Meslek örgütleri, “Bu başvuru yükü sağlık sisteminin sürdürülebilirliğini tehdit ediyor” uyarısını yineliyor.
Sağlık Bakanlığı’nın Önerdiği Çözüm Paketleri
Sağlık Bakanlığı yetkilileri, mevcut başvuru oranlarının öngörülenin üzerinde olduğunu kabul ederek, sistemi rahatlatmak için bir dizi adımı gündeme aldı:
- Birinci Basamağın Kapasitesinin Artırılması
Aile sağlığı merkezlerine ek personel, yeni birimlerin kurulması ve sevk zincirinin yeniden devreye alınması değerlendiriliyor.
- Dijital Sağlık Çözümleri
Tele-sağlık hizmetlerinin yaygınlaştırılması, yapay zekâ destekli danışmanlık ve dijital takip sistemleri ile gereksiz başvuruların azaltılması hedefleniyor.

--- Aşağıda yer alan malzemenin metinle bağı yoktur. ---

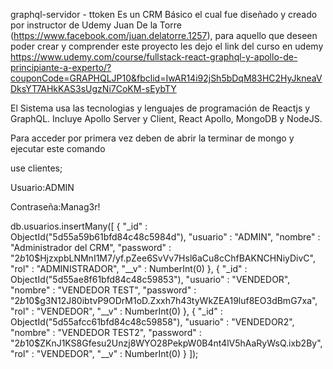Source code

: graphql-servidor - ttoken
Es un CRM Básico el cual fue diseñado y creado por instructor de Udemy Juan De la Torre (https://www.facebook.com/juan.delatorre.1257), para aquello que deseen poder crear y comprender este proyecto les dejo el link del curso en udemy https://www.udemy.com/course/fullstack-react-graphql-y-apollo-de-principiante-a-experto/?couponCode=GRAPHQLJP10&fbclid=IwAR14i92jSh5bDqM83HC2HyJkneaVDksYT7AHkKAS3sUgzNi7CoKM-sEybTY

El Sistema usa las tecnologias y lenguajes de programación de Reactjs y GraphQL. Incluye Apollo Server y Client, React Apollo, MongoDB y NodeJS.


Para acceder por primera vez deben de abrir la terminar de mongo y ejecutar este comando 

use clientes;

Usuario:ADMIN

Contraseña:Manag3r!

db.usuarios.insertMany([
{ 
    "_id" : ObjectId("5d55a59b61bfd84c48c5984d"), 
    "usuario" : "ADMIN", 
    "nombre" : "Administrador del CRM", 
    "password" : "$2b$10$HjzxpbLNMnI1M7/yf.pZee6SvVv7Hsl6aCu8cChfBAKNCHNiyDivC", 
    "rol" : "ADMINISTRADOR", 
    "__v" : NumberInt(0)
},
{ 
    "_id" : ObjectId("5d55ae8f61bfd84c48c59853"), 
    "usuario" : "VENDEDOR", 
    "nombre" : "VENDEDOR TEST", 
    "password" : "$2b$10$g3N12J80ibtvP9ODrM1oD.Zxxh7h43tyWkZEA19luf8EO3dBmG7xa", 
    "rol" : "VENDEDOR", 
    "__v" : NumberInt(0)
},
{ 
    "_id" : ObjectId("5d55afcc61bfd84c48c59858"), 
    "usuario" : "VENDEDOR2", 
    "nombre" : "VENDEDOR TEST2", 
    "password" : "$2b$10$ZKnJ1KS8Gfesu2Unzj8WYO28PekpW0B4nt4lV5hAaRyWsQ.ixb2By", 
    "rol" : "VENDEDOR", 
    "__v" : NumberInt(0)
}
]);
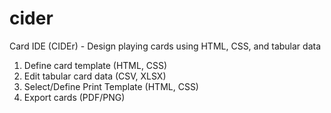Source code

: # cider
Card IDE (CIDEr) - Design playing cards using HTML, CSS, and tabular data

1. Define card template (HTML, CSS)
2. Edit tabular card data (CSV, XLSX)
3. Select/Define Print Template (HTML, CSS)
4. Export cards (PDF/PNG)
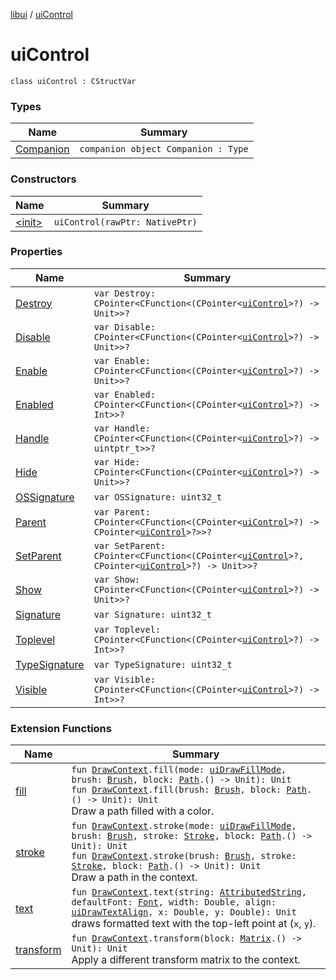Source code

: [libui](../index.md) / [uiControl](./index.md)

# uiControl

`class uiControl : CStructVar`

### Types

| Name | Summary |
|---|---|
| [Companion](-companion.md) | `companion object Companion : Type` |

### Constructors

| Name | Summary |
|---|---|
| [&lt;init&gt;](-init-.md) | `uiControl(rawPtr: NativePtr)` |

### Properties

| Name | Summary |
|---|---|
| [Destroy](-destroy.md) | `var Destroy: CPointer<CFunction<(CPointer<`[`uiControl`](./index.md)`>?) -> Unit>>?` |
| [Disable](-disable.md) | `var Disable: CPointer<CFunction<(CPointer<`[`uiControl`](./index.md)`>?) -> Unit>>?` |
| [Enable](-enable.md) | `var Enable: CPointer<CFunction<(CPointer<`[`uiControl`](./index.md)`>?) -> Unit>>?` |
| [Enabled](-enabled.md) | `var Enabled: CPointer<CFunction<(CPointer<`[`uiControl`](./index.md)`>?) -> Int>>?` |
| [Handle](-handle.md) | `var Handle: CPointer<CFunction<(CPointer<`[`uiControl`](./index.md)`>?) -> uintptr_t>>?` |
| [Hide](-hide.md) | `var Hide: CPointer<CFunction<(CPointer<`[`uiControl`](./index.md)`>?) -> Unit>>?` |
| [OSSignature](-o-s-signature.md) | `var OSSignature: uint32_t` |
| [Parent](-parent.md) | `var Parent: CPointer<CFunction<(CPointer<`[`uiControl`](./index.md)`>?) -> CPointer<`[`uiControl`](./index.md)`>?>>?` |
| [SetParent](-set-parent.md) | `var SetParent: CPointer<CFunction<(CPointer<`[`uiControl`](./index.md)`>?, CPointer<`[`uiControl`](./index.md)`>?) -> Unit>>?` |
| [Show](-show.md) | `var Show: CPointer<CFunction<(CPointer<`[`uiControl`](./index.md)`>?) -> Unit>>?` |
| [Signature](-signature.md) | `var Signature: uint32_t` |
| [Toplevel](-toplevel.md) | `var Toplevel: CPointer<CFunction<(CPointer<`[`uiControl`](./index.md)`>?) -> Int>>?` |
| [TypeSignature](-type-signature.md) | `var TypeSignature: uint32_t` |
| [Visible](-visible.md) | `var Visible: CPointer<CFunction<(CPointer<`[`uiControl`](./index.md)`>?) -> Int>>?` |

### Extension Functions

| Name | Summary |
|---|---|
| [fill](../../libui.ktx.draw/fill.md) | `fun `[`DrawContext`](../../libui.ktx/-draw-context.md)`.fill(mode: `[`uiDrawFillMode`](../ui-draw-fill-mode.md)`, brush: `[`Brush`](../../libui.ktx.draw/-brush/index.md)`, block: `[`Path`](../../libui.ktx.draw/-path/index.md)`.() -> Unit): Unit`<br>`fun `[`DrawContext`](../../libui.ktx/-draw-context.md)`.fill(brush: `[`Brush`](../../libui.ktx.draw/-brush/index.md)`, block: `[`Path`](../../libui.ktx.draw/-path/index.md)`.() -> Unit): Unit`<br>Draw a path filled with a color. |
| [stroke](../../libui.ktx.draw/stroke.md) | `fun `[`DrawContext`](../../libui.ktx/-draw-context.md)`.stroke(mode: `[`uiDrawFillMode`](../ui-draw-fill-mode.md)`, brush: `[`Brush`](../../libui.ktx.draw/-brush/index.md)`, stroke: `[`Stroke`](../../libui.ktx.draw/-stroke/index.md)`, block: `[`Path`](../../libui.ktx.draw/-path/index.md)`.() -> Unit): Unit`<br>`fun `[`DrawContext`](../../libui.ktx/-draw-context.md)`.stroke(brush: `[`Brush`](../../libui.ktx.draw/-brush/index.md)`, stroke: `[`Stroke`](../../libui.ktx.draw/-stroke/index.md)`, block: `[`Path`](../../libui.ktx.draw/-path/index.md)`.() -> Unit): Unit`<br>Draw a path in the context. |
| [text](../../libui.ktx.draw/text.md) | `fun `[`DrawContext`](../../libui.ktx/-draw-context.md)`.text(string: `[`AttributedString`](../../libui.ktx.draw/-attributed-string/index.md)`, defaultFont: `[`Font`](../../libui.ktx.draw/-font/index.md)`, width: Double, align: `[`uiDrawTextAlign`](../ui-draw-text-align.md)`, x: Double, y: Double): Unit`<br>draws formatted text with the top-left point at (`x`, `y`). |
| [transform](../../libui.ktx.draw/transform.md) | `fun `[`DrawContext`](../../libui.ktx/-draw-context.md)`.transform(block: `[`Matrix`](../../libui.ktx.draw/-matrix/index.md)`.() -> Unit): Unit`<br>Apply a different transform matrix to the context. |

- Toplumsal Sağlık Okur yazarlığı
Vatandaşların hangi durumlarda sağlık kuruluşuna gitmesi gerektiğine yönelik eğitim içerikleri geliştirilecek.
- İnsan Kaynağının Güçlendirilmesi
Sağlık personeli sayısının OECD seviyelerine yaklaştırılması orta vadeli bir hedef olarak öne çıkıyor.

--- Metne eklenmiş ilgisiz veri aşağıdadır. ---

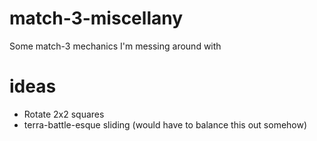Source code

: # match-3-miscellany

Some match-3 mechanics I'm messing around with

# ideas
* Rotate 2x2 squares
* terra-battle-esque sliding (would have to balance this out somehow)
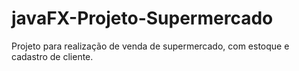 # javaFX-Projeto-Supermercado
Projeto para realização de venda de supermercado, com estoque e cadastro de cliente.
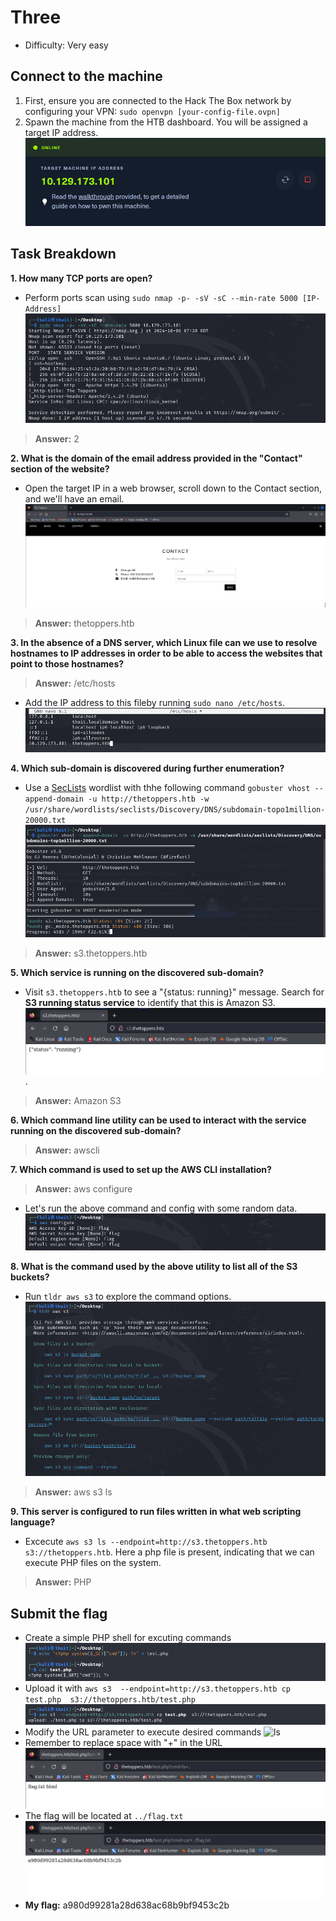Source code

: # Three
- Difficulty: Very easy

## Connect to the machine
1. First, ensure you are connected to the Hack The Box network by configuring your VPN: `sudo openvpn [your-config-file.ovpn]`
2. Spawn the machine from the HTB dashboard. You will be assigned a target IP address.
![ip-address](img/ip-address.png)

## Task Breakdown
**1. How many TCP ports are open?**
- Perform ports scan using `sudo nmap -p- -sV -sC --min-rate 5000 [IP-Address]`
![nmap](img/nmap.png)
> **Answer:** 2

**2. What is the domain of the email address provided in the "Contact" section of the website?**
- Open the target IP in a web browser, scroll down to the Contact section, and we'll have an email.
![email](img/email.png)
> **Answer:** thetoppers.htb

**3. In the absence of a DNS server, which Linux file can we use to resolve hostnames to IP addresses in order to be able to access the websites that point to those hostnames?**
> **Answer:** /etc/hosts
- Add the IP address to this fileby running `sudo nano /etc/hosts`.
![hosts](img/hosts.png)

**4. Which sub-domain is discovered during further enumeration?**
- Use a [SecLists](https://github.com/danielmiessler/SecLists) wordlist with thhe following command `gobuster vhost --append-domain -u http://thetoppers.htb -w /usr/share/wordlists/seclists/Discovery/DNS/subdomain-topo1million-20000.txt`
![domain](img/domain.png)
> **Answer:** s3.thetoppers.htb

**5. Which service is running on the discovered sub-domain?**
- Visit `s3.thetoppers.htb` to see a "{status: running}" message. Search for **S3 running status service** to identify that this is Amazon S3.
![running](img/running.png).
> **Answer:** Amazon  S3

**6. Which command line utility can be used to interact with the service running on the discovered sub-domain?**
> **Answer:** awscli

**7. Which command is used to set up the AWS CLI installation?**
> **Answer:** aws configure
- Let's run the above command and config with some random data.
![config](img/config.png)

**8. What is the command used by the above utility to list all of the S3 buckets?**
- Run `tldr aws s3` to explore the command options.
![ls1](img/ls1.png)
> **Answer:** aws s3 ls

**9. This server is configured to run files written in what web scripting language?**
- Excecute `aws s3 ls --endpoint=http://s3.thetoppers.htb s3://thetoppers.htb`. Here a php file is present, indicating that we can execute PHP files on the system.
> **Answer:** PHP

## Submit the flag
- Create a simple PHP shell for excuting commands
![shell](img/shell.png)
- Upload it with `aws s3  --endpoint=http://s3.thetoppers.htb cp test.php  s3://thetoppers.htb/test.php`
![upload](img/upload.png)
- Modify the URL parameter to execute desired commands
![ls](img/ls)
- Remember to replace space with "+" in the URL
![ls2](img/ls2.png)
- The flag will be located at `../flag.txt`
![flag](img/flag.png)
- **My flag:** a980d99281a28d638ac68b9bf9453c2b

Uzmanlardan Uyarı: Uzun Vadeli Reform Kaçınılmaz
Sağlık ekonomistlerine göre sorun geçici değil; yapısal. Aşırı başvuru, hem mali kaynakların hem de insan gücünün verimsiz kullanımına yol açıyor. Doç. Dr. Ahmet Yavuz’un ifadesiyle:
“Sürdürülebilir bir sağlık sistemi istiyorsak, başvuru oranlarını dünya standartlarına çekmek zorundayız. Aksi halde personel tükenmişliği ve kalite kayıpları kaçınılmaz olur.”
Sağlık Sistem Yeniden Ele Alınmalı
Türkiye’nin sağlık kuruluşlarına yıllık 12,2 başvuru oranına ulaşması, sağlık sisteminde bir yeniden yapılanma ihtiyacını açıkça gösteriyor. Artan talep ile sınırlı kapasite arasındaki fark büyüdükçe, hizmet kalitesi ve sürdürülebilirlik daha büyük risk altına giriyor. Sağlık Bakanlığı’nın önümüzdeki günlerde yayımlayacağı detaylı analiz raporu, hem politika yapıcılar hem sağlık çalışanları hem de kamuoyu tarafından yakından izlenecek.